> _Exercise objective_
Could you output all of the records below exactly as they appear?

Content starts

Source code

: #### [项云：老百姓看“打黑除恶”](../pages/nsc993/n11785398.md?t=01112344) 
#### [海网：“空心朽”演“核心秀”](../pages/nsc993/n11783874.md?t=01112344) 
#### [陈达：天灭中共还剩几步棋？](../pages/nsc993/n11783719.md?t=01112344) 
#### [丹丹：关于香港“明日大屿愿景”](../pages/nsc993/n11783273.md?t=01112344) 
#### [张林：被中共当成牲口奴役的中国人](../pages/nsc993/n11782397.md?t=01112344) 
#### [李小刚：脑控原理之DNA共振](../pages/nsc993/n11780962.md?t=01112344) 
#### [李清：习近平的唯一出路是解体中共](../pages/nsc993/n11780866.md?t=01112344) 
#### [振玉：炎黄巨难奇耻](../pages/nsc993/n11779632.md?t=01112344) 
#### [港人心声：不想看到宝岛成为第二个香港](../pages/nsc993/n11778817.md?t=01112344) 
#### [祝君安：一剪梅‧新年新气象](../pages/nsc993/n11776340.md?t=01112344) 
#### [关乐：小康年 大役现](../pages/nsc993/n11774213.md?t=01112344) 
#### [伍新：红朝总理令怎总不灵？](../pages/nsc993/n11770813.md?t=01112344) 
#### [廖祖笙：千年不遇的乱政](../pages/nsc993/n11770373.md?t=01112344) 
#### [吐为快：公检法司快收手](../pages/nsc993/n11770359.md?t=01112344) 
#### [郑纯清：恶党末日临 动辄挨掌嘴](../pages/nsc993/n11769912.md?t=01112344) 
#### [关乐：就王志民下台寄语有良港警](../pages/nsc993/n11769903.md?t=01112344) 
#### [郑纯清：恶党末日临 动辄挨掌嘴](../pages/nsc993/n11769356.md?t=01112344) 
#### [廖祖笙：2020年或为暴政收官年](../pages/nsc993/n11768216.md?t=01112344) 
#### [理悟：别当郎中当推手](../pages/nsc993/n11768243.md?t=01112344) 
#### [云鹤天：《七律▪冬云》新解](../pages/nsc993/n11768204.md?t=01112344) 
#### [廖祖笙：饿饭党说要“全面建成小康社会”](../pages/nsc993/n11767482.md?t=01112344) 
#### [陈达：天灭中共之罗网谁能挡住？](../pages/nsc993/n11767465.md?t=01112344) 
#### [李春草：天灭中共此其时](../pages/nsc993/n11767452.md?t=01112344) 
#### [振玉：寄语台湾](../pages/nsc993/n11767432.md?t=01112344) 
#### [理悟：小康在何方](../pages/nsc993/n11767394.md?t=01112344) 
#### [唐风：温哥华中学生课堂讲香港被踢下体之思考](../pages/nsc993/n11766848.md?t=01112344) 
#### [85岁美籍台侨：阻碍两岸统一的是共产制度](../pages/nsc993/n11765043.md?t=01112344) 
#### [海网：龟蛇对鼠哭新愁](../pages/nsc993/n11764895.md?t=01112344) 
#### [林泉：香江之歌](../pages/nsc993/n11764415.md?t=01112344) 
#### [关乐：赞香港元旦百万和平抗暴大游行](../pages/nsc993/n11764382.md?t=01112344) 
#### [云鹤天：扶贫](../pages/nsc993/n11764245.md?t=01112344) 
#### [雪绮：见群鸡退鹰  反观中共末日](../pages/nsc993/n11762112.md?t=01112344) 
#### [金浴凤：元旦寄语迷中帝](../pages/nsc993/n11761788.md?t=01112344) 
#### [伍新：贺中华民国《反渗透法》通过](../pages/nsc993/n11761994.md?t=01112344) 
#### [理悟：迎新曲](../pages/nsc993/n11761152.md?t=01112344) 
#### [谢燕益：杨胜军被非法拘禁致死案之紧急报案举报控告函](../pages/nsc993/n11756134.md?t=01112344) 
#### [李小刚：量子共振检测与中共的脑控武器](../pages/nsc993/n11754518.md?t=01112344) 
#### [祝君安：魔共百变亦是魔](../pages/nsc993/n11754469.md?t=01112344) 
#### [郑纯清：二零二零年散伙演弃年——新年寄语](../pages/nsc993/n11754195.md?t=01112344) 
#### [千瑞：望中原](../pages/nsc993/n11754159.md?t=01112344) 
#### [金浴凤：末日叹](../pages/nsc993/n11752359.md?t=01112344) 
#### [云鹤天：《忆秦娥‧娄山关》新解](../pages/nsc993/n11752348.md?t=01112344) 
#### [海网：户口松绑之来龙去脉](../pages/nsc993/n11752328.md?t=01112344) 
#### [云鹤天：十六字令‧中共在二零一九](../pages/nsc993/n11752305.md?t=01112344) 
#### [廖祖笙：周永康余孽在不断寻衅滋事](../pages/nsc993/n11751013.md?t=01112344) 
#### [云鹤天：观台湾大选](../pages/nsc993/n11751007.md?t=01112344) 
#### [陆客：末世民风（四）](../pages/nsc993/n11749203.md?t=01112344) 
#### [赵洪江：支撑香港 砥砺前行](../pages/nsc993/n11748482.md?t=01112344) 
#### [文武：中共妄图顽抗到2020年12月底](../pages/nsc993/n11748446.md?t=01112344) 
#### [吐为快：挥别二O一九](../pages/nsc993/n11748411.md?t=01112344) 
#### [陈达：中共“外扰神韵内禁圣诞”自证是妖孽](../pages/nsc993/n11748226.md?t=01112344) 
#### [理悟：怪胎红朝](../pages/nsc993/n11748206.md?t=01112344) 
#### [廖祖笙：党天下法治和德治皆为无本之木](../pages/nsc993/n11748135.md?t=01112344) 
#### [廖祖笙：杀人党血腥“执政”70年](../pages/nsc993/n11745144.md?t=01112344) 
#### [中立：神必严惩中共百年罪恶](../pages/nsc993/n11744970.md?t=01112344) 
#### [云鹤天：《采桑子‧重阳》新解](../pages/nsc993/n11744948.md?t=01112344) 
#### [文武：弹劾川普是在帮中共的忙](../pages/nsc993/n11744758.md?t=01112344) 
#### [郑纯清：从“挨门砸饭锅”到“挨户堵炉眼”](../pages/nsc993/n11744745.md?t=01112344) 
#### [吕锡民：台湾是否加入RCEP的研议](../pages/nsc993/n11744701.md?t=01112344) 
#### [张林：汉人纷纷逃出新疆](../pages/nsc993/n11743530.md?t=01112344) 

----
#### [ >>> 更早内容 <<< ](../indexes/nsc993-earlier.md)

Content ends

> _Task answer_
Source code

: #### [项云：老百姓看“打黑除恶”](../pages/nsc993/n11785398.md?t=01112344) 
#### [海网：“空心朽”演“核心秀”](../pages/nsc993/n11783874.md?t=01112344) 
#### [陈达：天灭中共还剩几步棋？](../pages/nsc993/n11783719.md?t=01112344) 
#### [丹丹：关于香港“明日大屿愿景”](../pages/nsc993/n11783273.md?t=01112344) 
#### [张林：被中共当成牲口奴役的中国人](../pages/nsc993/n11782397.md?t=01112344) 
#### [李小刚：脑控原理之DNA共振](../pages/nsc993/n11780962.md?t=01112344) 
#### [李清：习近平的唯一出路是解体中共](../pages/nsc993/n11780866.md?t=01112344) 
#### [振玉：炎黄巨难奇耻](../pages/nsc993/n11779632.md?t=01112344) 
#### [港人心声：不想看到宝岛成为第二个香港](../pages/nsc993/n11778817.md?t=01112344) 
#### [祝君安：一剪梅‧新年新气象](../pages/nsc993/n11776340.md?t=01112344) 
#### [关乐：小康年 大役现](../pages/nsc993/n11774213.md?t=01112344) 
#### [伍新：红朝总理令怎总不灵？](../pages/nsc993/n11770813.md?t=01112344) 
#### [廖祖笙：千年不遇的乱政](../pages/nsc993/n11770373.md?t=01112344) 
#### [吐为快：公检法司快收手](../pages/nsc993/n11770359.md?t=01112344) 
#### [郑纯清：恶党末日临 动辄挨掌嘴](../pages/nsc993/n11769912.md?t=01112344) 
#### [关乐：就王志民下台寄语有良港警](../pages/nsc993/n11769903.md?t=01112344) 
#### [郑纯清：恶党末日临 动辄挨掌嘴](../pages/nsc993/n11769356.md?t=01112344) 
#### [廖祖笙：2020年或为暴政收官年](../pages/nsc993/n11768216.md?t=01112344) 
#### [理悟：别当郎中当推手](../pages/nsc993/n11768243.md?t=01112344) 
#### [云鹤天：《七律▪冬云》新解](../pages/nsc993/n11768204.md?t=01112344) 
#### [廖祖笙：饿饭党说要“全面建成小康社会”](../pages/nsc993/n11767482.md?t=01112344) 
#### [陈达：天灭中共之罗网谁能挡住？](../pages/nsc993/n11767465.md?t=01112344) 
#### [李春草：天灭中共此其时](../pages/nsc993/n11767452.md?t=01112344) 
#### [振玉：寄语台湾](../pages/nsc993/n11767432.md?t=01112344) 
#### [理悟：小康在何方](../pages/nsc993/n11767394.md?t=01112344) 
#### [唐风：温哥华中学生课堂讲香港被踢下体之思考](../pages/nsc993/n11766848.md?t=01112344) 
#### [85岁美籍台侨：阻碍两岸统一的是共产制度](../pages/nsc993/n11765043.md?t=01112344) 
#### [海网：龟蛇对鼠哭新愁](../pages/nsc993/n11764895.md?t=01112344) 
#### [林泉：香江之歌](../pages/nsc993/n11764415.md?t=01112344) 
#### [关乐：赞香港元旦百万和平抗暴大游行](../pages/nsc993/n11764382.md?t=01112344) 
#### [云鹤天：扶贫](../pages/nsc993/n11764245.md?t=01112344) 
#### [雪绮：见群鸡退鹰  反观中共末日](../pages/nsc993/n11762112.md?t=01112344) 
#### [金浴凤：元旦寄语迷中帝](../pages/nsc993/n11761788.md?t=01112344) 
#### [伍新：贺中华民国《反渗透法》通过](../pages/nsc993/n11761994.md?t=01112344) 
#### [理悟：迎新曲](../pages/nsc993/n11761152.md?t=01112344) 
#### [谢燕益：杨胜军被非法拘禁致死案之紧急报案举报控告函](../pages/nsc993/n11756134.md?t=01112344) 
#### [李小刚：量子共振检测与中共的脑控武器](../pages/nsc993/n11754518.md?t=01112344) 
#### [祝君安：魔共百变亦是魔](../pages/nsc993/n11754469.md?t=01112344) 
#### [郑纯清：二零二零年散伙演弃年——新年寄语](../pages/nsc993/n11754195.md?t=01112344) 
#### [千瑞：望中原](../pages/nsc993/n11754159.md?t=01112344) 
#### [金浴凤：末日叹](../pages/nsc993/n11752359.md?t=01112344) 
#### [云鹤天：《忆秦娥‧娄山关》新解](../pages/nsc993/n11752348.md?t=01112344) 
#### [海网：户口松绑之来龙去脉](../pages/nsc993/n11752328.md?t=01112344) 
#### [云鹤天：十六字令‧中共在二零一九](../pages/nsc993/n11752305.md?t=01112344) 
#### [廖祖笙：周永康余孽在不断寻衅滋事](../pages/nsc993/n11751013.md?t=01112344) 
#### [云鹤天：观台湾大选](../pages/nsc993/n11751007.md?t=01112344) 
#### [陆客：末世民风（四）](../pages/nsc993/n11749203.md?t=01112344) 
#### [赵洪江：支撑香港 砥砺前行](../pages/nsc993/n11748482.md?t=01112344) 
#### [文武：中共妄图顽抗到2020年12月底](../pages/nsc993/n11748446.md?t=01112344) 
#### [吐为快：挥别二O一九](../pages/nsc993/n11748411.md?t=01112344) 
#### [陈达：中共“外扰神韵内禁圣诞”自证是妖孽](../pages/nsc993/n11748226.md?t=01112344) 
#### [理悟：怪胎红朝](../pages/nsc993/n11748206.md?t=01112344) 
#### [廖祖笙：党天下法治和德治皆为无本之木](../pages/nsc993/n11748135.md?t=01112344) 
#### [廖祖笙：杀人党血腥“执政”70年](../pages/nsc993/n11745144.md?t=01112344) 
#### [中立：神必严惩中共百年罪恶](../pages/nsc993/n11744970.md?t=01112344) 
#### [云鹤天：《采桑子‧重阳》新解](../pages/nsc993/n11744948.md?t=01112344) 
#### [文武：弹劾川普是在帮中共的忙](../pages/nsc993/n11744758.md?t=01112344) 
#### [郑纯清：从“挨门砸饭锅”到“挨户堵炉眼”](../pages/nsc993/n11744745.md?t=01112344) 
#### [吕锡民：台湾是否加入RCEP的研议](../pages/nsc993/n11744701.md?t=01112344) 
#### [张林：汉人纷纷逃出新疆](../pages/nsc993/n11743530.md?t=01112344) 

----
#### [ >>> 更早内容 <<< ](../indexes/nsc993-earlier.md)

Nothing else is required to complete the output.